___ Dataset records ___

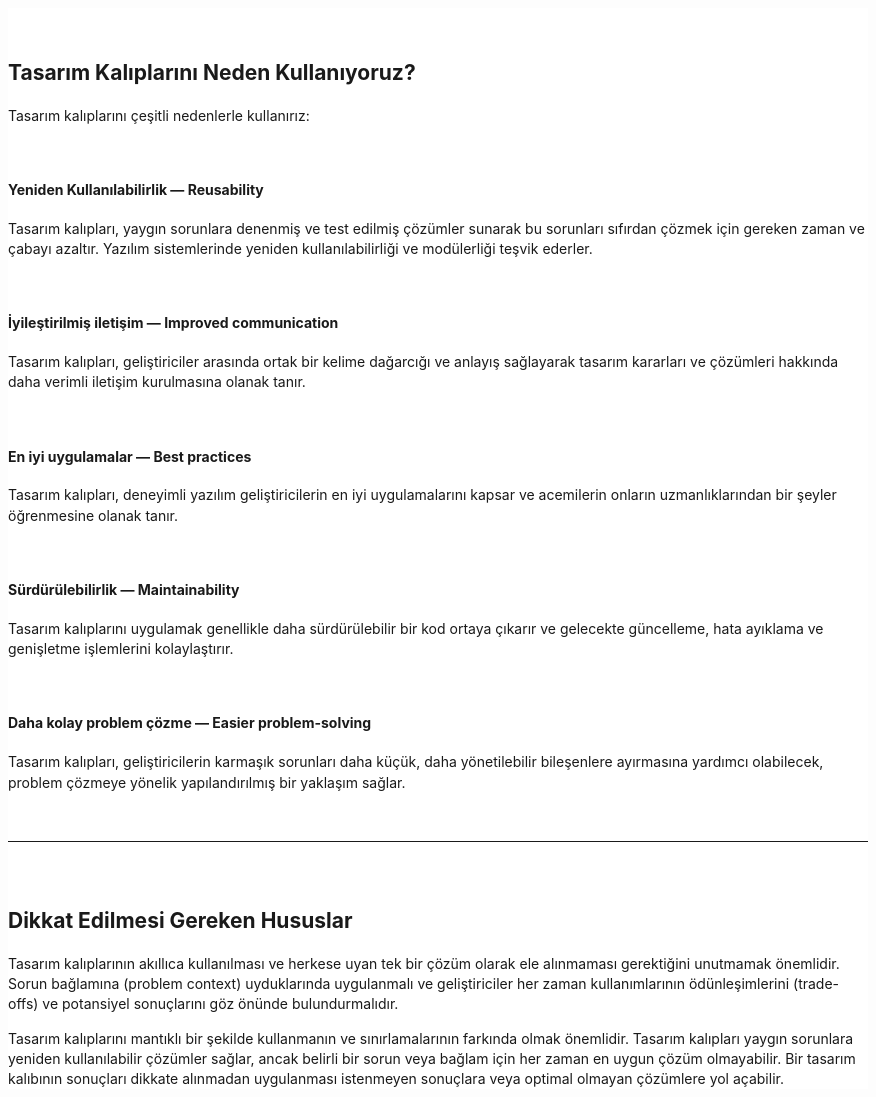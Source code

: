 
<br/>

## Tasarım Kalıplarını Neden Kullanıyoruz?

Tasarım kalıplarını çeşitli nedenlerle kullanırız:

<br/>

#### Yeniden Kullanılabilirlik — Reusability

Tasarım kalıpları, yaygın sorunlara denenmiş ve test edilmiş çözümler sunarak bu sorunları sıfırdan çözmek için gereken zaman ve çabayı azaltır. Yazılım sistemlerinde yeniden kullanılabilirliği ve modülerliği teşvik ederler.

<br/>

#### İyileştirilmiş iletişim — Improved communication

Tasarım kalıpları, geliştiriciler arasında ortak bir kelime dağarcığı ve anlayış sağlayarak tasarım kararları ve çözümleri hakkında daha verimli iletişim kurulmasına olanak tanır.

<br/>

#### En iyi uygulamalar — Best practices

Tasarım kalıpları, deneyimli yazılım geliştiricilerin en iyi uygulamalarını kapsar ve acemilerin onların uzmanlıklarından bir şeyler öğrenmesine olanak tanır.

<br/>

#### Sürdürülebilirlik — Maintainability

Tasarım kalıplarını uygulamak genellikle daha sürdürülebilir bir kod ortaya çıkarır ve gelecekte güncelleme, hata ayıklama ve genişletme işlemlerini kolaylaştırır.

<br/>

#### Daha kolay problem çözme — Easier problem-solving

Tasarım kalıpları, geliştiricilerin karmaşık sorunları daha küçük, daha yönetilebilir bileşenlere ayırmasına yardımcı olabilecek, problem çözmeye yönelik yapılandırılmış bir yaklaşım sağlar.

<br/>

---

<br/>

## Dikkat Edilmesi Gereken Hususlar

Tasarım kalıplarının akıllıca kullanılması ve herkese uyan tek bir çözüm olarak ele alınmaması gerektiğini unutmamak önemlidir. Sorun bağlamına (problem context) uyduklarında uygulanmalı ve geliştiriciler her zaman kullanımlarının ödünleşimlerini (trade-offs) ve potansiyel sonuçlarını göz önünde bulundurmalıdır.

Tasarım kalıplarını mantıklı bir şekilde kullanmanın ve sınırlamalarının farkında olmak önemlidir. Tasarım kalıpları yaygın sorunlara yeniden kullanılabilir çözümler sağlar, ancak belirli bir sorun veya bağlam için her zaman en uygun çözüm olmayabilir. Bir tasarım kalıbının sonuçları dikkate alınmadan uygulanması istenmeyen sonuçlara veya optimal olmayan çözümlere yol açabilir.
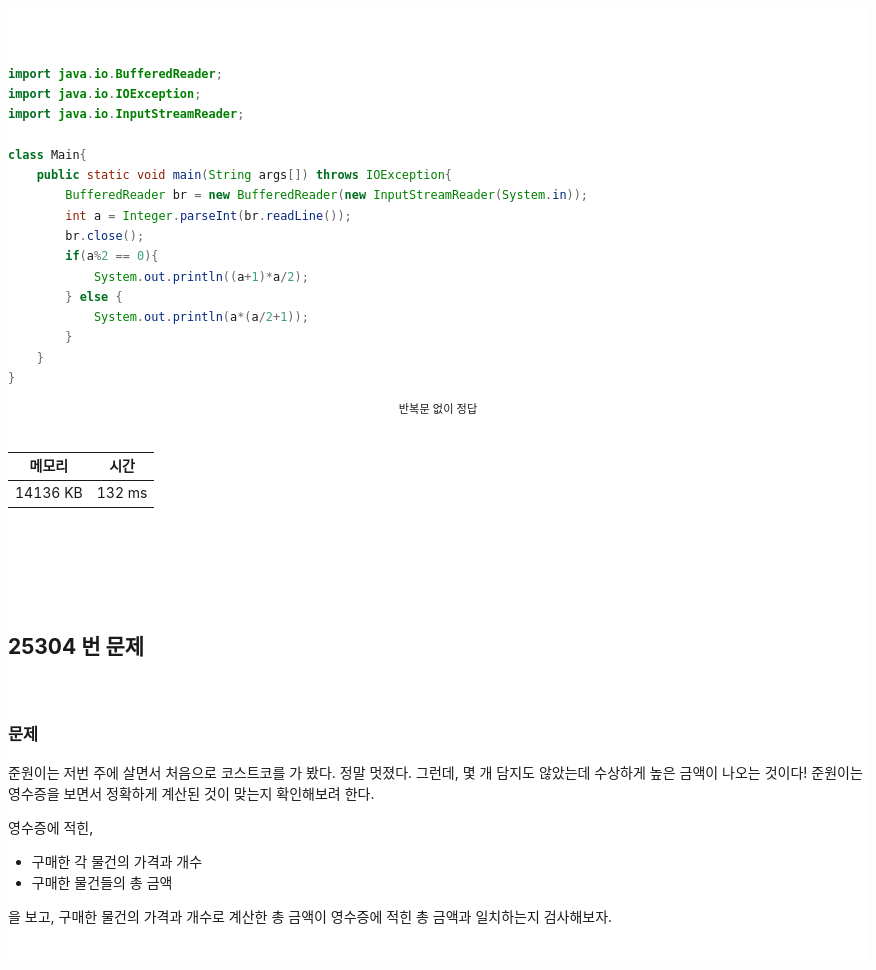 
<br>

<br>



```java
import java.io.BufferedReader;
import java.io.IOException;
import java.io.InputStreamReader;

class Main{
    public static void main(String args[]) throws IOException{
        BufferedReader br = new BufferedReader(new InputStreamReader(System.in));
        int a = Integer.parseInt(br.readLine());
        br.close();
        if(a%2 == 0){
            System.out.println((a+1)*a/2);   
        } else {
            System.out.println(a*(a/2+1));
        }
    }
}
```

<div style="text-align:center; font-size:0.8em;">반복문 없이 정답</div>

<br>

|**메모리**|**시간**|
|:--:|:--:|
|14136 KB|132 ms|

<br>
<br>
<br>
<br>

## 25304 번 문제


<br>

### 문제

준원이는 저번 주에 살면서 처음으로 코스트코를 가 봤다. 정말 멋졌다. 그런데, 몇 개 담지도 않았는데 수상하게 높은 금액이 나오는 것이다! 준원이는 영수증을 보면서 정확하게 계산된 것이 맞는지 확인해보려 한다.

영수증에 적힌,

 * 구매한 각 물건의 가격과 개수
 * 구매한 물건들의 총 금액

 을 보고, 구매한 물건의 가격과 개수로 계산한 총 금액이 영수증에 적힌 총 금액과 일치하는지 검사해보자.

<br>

___
___ Dataset records ___

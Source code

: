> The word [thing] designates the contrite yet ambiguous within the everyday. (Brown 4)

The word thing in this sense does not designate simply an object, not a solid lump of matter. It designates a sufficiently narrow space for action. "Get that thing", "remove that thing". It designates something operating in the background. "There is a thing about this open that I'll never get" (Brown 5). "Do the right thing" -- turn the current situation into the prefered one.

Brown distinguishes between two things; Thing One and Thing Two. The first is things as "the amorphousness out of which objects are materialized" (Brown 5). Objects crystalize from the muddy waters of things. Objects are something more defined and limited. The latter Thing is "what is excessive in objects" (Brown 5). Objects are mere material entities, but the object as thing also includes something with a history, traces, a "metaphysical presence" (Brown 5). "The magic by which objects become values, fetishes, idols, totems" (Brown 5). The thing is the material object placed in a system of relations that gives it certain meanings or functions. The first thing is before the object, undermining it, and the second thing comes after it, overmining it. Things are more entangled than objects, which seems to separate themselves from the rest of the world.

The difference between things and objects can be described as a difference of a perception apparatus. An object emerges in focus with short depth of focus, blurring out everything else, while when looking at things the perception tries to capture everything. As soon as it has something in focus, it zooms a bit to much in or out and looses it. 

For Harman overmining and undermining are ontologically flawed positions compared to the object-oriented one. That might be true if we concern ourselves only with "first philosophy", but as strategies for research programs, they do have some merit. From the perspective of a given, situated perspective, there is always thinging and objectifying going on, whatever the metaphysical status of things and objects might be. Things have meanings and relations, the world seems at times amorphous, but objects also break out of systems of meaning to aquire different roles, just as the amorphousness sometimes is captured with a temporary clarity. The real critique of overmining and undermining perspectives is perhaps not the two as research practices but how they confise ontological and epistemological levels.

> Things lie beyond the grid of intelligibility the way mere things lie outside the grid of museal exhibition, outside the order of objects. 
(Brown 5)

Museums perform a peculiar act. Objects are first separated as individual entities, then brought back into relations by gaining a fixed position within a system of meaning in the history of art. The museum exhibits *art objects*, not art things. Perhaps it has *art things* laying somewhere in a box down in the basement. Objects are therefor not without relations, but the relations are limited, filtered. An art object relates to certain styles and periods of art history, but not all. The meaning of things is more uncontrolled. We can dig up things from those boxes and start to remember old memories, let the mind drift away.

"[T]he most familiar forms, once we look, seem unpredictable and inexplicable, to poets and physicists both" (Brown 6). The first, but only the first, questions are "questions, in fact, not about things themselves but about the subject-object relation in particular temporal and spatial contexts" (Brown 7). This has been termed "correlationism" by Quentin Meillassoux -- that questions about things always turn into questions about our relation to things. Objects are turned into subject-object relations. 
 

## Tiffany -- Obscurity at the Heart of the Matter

___
___ Dataset records ___

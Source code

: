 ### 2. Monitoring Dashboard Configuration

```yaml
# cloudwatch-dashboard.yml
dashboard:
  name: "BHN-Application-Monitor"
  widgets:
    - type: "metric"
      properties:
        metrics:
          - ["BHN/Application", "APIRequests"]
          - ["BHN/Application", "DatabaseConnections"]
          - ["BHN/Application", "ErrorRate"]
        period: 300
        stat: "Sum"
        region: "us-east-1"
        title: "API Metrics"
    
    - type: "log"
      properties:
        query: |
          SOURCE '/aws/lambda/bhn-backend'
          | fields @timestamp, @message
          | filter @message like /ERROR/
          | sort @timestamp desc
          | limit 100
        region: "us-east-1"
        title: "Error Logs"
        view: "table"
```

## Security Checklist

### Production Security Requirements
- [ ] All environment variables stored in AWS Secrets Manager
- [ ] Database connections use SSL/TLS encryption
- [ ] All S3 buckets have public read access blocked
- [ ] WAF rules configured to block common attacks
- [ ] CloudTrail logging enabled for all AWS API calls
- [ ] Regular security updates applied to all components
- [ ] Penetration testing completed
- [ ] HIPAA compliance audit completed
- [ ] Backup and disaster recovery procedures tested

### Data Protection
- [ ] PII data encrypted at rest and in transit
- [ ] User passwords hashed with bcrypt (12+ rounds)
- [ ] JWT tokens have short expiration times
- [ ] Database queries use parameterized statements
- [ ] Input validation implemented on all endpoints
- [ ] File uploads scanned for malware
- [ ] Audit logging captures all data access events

___

» Exercise goal
Using the data above, return every line that contains the string "public".

» Answer below
    public static void main(String args[]) throws IOException{
- [ ] All S3 buckets have public read access blocked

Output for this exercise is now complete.